_What you have to do_: Tally the lines in the entries below where the string "file" occurs. Reply with the total alone.

_Information_:
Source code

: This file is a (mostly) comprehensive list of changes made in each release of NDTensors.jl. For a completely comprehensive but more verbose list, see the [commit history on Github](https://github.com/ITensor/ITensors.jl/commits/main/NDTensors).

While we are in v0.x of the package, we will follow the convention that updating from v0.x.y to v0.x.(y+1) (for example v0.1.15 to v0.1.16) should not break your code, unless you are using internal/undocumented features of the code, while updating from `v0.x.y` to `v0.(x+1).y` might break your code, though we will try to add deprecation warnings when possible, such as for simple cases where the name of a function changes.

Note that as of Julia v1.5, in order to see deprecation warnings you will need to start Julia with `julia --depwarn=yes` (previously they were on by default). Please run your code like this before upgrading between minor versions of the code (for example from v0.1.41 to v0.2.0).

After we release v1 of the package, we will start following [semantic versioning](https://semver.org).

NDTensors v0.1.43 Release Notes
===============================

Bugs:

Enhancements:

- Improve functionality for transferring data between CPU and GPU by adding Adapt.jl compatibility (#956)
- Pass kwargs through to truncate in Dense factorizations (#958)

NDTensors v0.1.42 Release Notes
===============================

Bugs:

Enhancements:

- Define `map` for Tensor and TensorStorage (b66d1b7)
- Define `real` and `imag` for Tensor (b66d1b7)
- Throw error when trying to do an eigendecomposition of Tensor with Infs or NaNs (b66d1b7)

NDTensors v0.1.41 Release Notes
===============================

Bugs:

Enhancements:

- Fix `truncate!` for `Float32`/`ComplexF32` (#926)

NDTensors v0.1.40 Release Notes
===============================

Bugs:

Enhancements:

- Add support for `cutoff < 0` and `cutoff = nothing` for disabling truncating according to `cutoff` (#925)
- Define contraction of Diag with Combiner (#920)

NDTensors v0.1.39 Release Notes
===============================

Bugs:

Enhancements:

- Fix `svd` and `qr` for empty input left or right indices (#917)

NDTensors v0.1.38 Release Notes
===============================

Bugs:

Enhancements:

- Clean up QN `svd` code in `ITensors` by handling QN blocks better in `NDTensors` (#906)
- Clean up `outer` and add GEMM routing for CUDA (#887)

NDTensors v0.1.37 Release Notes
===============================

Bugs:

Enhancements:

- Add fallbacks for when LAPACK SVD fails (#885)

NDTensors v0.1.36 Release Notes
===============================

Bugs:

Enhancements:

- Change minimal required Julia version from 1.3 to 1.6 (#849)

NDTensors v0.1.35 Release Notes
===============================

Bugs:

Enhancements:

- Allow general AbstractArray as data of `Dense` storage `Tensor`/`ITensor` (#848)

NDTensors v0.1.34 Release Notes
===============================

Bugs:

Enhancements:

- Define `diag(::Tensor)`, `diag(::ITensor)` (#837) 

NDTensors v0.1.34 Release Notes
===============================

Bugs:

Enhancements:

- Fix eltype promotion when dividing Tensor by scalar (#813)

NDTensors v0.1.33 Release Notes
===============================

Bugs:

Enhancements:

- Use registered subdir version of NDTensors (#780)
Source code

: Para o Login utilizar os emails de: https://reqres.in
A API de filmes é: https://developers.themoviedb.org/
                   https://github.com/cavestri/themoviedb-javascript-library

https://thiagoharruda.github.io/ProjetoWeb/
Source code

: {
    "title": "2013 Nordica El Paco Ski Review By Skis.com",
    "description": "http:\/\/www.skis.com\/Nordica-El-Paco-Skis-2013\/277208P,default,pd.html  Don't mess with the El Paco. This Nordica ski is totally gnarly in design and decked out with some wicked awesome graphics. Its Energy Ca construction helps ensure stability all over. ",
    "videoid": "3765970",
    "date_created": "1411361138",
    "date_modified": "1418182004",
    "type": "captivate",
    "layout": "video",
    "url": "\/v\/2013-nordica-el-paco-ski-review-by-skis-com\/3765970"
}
* * *
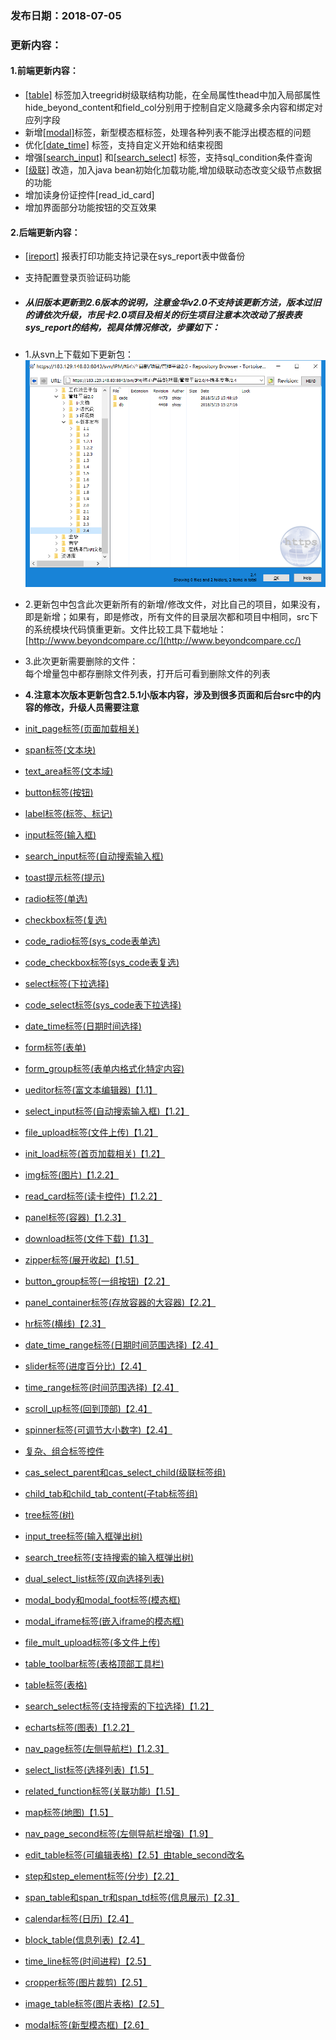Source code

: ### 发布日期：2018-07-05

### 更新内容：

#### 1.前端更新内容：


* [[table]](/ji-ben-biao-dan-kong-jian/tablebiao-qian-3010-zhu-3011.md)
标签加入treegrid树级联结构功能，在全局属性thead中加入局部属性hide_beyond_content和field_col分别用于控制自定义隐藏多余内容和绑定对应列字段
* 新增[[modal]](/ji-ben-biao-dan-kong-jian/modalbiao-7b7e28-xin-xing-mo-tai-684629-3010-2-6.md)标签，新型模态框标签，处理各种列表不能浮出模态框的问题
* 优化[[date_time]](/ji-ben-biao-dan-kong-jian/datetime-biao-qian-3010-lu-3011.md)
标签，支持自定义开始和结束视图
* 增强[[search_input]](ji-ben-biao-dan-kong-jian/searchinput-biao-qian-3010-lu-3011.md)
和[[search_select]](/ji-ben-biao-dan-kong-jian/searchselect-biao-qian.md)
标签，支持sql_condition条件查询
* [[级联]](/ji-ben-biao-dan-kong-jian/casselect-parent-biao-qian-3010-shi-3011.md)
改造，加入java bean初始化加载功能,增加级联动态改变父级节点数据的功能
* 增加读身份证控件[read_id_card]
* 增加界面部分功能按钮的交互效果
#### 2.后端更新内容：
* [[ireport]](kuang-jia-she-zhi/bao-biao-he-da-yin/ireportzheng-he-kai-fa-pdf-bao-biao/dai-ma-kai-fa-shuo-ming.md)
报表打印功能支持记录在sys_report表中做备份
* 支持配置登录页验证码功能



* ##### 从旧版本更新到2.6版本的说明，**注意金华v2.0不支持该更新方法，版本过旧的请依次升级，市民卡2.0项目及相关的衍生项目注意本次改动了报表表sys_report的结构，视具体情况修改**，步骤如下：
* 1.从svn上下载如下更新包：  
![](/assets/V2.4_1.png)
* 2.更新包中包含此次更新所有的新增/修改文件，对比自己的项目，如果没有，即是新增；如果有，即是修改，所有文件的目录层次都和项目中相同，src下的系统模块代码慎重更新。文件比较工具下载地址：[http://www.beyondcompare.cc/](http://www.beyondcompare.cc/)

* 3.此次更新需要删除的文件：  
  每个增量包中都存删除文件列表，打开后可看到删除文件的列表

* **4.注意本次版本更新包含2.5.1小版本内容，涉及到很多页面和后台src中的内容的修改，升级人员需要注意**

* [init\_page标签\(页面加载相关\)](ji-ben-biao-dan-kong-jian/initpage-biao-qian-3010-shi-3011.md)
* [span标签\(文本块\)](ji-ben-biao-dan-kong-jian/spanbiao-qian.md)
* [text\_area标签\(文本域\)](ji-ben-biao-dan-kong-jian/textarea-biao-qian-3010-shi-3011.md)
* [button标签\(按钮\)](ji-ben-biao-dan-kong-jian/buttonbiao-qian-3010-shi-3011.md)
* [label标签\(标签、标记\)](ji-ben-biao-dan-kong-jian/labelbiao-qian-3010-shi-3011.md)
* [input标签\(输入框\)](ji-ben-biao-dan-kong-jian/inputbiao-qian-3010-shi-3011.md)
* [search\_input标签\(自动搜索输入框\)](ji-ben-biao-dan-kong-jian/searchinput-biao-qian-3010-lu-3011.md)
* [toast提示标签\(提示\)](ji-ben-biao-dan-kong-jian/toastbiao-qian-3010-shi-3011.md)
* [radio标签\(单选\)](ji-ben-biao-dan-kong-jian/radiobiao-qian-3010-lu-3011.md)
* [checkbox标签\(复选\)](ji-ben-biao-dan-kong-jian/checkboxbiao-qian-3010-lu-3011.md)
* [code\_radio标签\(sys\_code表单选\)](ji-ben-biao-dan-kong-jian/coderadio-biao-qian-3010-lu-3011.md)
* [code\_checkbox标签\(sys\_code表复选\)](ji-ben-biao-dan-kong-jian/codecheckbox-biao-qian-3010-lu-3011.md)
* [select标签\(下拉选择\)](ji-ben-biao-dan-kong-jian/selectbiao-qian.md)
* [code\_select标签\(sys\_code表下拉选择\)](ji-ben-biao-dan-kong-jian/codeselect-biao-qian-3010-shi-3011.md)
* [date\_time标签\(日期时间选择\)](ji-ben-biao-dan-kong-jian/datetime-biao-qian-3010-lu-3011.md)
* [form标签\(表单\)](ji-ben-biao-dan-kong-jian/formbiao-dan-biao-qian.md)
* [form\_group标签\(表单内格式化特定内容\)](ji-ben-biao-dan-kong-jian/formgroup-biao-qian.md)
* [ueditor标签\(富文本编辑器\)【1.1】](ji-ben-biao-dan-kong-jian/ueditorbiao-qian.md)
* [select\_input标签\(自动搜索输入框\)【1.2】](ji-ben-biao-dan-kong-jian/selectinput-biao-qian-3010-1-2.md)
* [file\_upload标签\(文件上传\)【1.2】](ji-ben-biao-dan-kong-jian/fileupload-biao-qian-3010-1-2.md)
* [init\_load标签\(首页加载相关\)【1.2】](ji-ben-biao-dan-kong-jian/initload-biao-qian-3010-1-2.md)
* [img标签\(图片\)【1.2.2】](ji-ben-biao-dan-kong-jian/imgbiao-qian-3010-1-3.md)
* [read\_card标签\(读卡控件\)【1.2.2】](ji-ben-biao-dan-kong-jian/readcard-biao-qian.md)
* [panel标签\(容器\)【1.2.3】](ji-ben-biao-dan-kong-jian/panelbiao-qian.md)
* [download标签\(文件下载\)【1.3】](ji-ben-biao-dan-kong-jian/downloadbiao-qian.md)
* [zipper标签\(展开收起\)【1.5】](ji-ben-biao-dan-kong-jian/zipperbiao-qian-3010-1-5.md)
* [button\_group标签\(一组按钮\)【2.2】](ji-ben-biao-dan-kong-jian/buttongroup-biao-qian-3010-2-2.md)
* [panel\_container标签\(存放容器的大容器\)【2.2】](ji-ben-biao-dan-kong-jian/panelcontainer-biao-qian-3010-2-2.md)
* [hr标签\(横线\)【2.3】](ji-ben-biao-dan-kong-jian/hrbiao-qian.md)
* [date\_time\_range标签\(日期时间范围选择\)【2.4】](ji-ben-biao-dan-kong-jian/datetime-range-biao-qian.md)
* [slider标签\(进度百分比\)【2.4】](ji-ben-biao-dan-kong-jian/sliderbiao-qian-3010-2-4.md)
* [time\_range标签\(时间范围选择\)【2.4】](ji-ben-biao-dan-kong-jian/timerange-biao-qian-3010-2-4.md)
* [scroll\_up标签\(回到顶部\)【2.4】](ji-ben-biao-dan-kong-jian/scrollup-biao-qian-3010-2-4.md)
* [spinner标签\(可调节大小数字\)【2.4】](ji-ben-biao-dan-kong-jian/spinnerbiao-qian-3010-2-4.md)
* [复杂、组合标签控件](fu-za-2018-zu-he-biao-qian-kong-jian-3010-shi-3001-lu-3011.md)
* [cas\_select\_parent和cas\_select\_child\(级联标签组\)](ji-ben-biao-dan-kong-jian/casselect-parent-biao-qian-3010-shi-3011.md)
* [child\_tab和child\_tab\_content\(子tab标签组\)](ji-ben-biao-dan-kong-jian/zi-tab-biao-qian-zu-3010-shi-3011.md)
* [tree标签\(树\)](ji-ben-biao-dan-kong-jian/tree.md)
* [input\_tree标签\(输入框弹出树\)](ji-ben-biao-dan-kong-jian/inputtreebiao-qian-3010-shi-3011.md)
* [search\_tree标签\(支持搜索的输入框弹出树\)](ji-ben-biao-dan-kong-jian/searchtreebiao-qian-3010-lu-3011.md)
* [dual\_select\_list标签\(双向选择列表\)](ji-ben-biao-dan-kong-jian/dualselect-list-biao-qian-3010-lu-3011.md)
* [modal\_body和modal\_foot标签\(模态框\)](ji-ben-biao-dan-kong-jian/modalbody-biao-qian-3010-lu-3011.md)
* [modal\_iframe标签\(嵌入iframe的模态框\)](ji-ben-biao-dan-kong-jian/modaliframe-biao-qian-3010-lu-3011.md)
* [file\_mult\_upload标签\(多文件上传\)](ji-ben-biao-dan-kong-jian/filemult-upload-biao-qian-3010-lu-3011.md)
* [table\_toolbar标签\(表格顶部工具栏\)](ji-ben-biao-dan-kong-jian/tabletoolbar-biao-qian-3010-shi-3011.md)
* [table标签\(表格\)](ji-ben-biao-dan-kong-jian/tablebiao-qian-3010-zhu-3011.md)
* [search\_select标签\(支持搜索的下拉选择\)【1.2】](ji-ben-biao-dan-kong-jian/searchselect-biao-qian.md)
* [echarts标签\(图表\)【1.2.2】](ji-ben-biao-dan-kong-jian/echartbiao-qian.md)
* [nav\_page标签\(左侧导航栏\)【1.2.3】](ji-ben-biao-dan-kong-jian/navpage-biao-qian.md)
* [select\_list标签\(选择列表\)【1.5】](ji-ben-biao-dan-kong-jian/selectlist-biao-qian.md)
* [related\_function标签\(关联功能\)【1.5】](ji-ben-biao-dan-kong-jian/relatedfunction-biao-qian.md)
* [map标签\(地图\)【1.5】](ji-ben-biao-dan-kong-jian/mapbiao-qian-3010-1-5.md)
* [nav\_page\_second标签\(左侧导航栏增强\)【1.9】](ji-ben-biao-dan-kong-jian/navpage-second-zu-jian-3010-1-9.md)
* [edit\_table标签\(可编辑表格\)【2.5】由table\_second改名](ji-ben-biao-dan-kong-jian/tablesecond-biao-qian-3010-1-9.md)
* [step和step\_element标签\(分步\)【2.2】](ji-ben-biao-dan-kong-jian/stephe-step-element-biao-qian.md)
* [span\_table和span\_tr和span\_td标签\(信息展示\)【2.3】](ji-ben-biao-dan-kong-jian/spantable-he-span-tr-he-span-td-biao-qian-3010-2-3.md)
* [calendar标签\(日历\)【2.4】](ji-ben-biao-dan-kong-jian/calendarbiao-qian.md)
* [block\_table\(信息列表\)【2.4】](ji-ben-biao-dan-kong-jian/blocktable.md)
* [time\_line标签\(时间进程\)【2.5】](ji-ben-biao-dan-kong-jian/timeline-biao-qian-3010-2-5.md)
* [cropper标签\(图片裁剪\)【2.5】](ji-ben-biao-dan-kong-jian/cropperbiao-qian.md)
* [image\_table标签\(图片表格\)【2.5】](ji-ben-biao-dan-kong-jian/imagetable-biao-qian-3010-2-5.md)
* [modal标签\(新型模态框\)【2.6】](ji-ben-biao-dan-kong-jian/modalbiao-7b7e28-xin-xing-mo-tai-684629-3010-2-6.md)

_Result of the exercise_: 3